For this assignment, you will utilize an existing class and implement a new class for simulating a game of roulette. Using these classes and a third provided class, you will perform repeated simulations of your roulette game and study the effectiveness of various betting strategies. In doing so, you will experience the power of software models in studying the behavior of real-world systems.
The RouletteWheel class models an American-style roulette wheel, with slots numbered 1 through 36 and two additional slots, numbered 0 and 00. This class has a method for generating a random spin and additional methods for determining the color and parity of a number on the wheel.

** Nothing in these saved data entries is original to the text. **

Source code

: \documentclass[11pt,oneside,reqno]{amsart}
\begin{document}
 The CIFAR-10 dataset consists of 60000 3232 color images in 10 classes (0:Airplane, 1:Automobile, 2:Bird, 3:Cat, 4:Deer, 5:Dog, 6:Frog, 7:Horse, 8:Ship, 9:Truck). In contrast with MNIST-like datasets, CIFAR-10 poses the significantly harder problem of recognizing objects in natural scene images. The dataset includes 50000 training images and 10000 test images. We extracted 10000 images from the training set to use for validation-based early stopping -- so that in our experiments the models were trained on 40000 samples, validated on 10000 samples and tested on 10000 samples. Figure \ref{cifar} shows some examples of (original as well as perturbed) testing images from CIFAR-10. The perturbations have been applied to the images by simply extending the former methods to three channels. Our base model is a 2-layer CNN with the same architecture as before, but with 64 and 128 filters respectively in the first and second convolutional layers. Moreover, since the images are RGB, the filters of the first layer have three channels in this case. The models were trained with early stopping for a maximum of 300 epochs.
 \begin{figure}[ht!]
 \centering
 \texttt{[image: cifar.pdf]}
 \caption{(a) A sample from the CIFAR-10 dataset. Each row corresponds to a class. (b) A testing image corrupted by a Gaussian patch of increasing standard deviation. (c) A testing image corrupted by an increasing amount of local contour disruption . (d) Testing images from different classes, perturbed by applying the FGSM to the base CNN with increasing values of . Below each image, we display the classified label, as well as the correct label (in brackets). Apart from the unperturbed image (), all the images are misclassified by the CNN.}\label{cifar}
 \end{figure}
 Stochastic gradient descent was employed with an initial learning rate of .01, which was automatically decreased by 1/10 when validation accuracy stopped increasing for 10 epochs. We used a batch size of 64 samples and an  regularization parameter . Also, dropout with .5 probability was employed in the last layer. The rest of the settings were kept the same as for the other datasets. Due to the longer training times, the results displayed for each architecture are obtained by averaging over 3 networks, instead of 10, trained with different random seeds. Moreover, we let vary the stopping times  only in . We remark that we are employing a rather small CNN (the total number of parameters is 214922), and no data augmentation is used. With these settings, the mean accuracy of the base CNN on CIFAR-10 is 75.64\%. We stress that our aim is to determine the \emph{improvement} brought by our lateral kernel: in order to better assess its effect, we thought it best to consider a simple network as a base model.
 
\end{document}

Utilizing the RouletteWheel
class, you are to implement a class named
RouletteGame
that enables the user to play a game of roulette. The user can specify three types of bets, either odd/even, red/black, or a specific number (1-36). A
RouletteGame javadoc file is provided for
you to define the methods of this class and their precise behavior. Implement this class so that
it meets the specifications in the javadoc file. Be sure to test your implementation carefully.
Once you are confident that your RouletteGame
class behaves as specified, download
the RouletteTester class and add it to
your BlueJ project. This class contains static methods for simulating rounds of bets (where a round consists of a set number of the same type of bets), as well as one for simulating repeated rounds and displaying statistics.
Use the playStats
to simulate 100,000 rounds of roulette bets using different bet types and varying numbers of bets per round. Fill in the following table with your generated statistics. Note that each entry in the table should consist of three numbers (separated by vertical bars): the percentage of rounds that resulted in the player losing money, the average amount lost per round, and the maximum amount lost in a round.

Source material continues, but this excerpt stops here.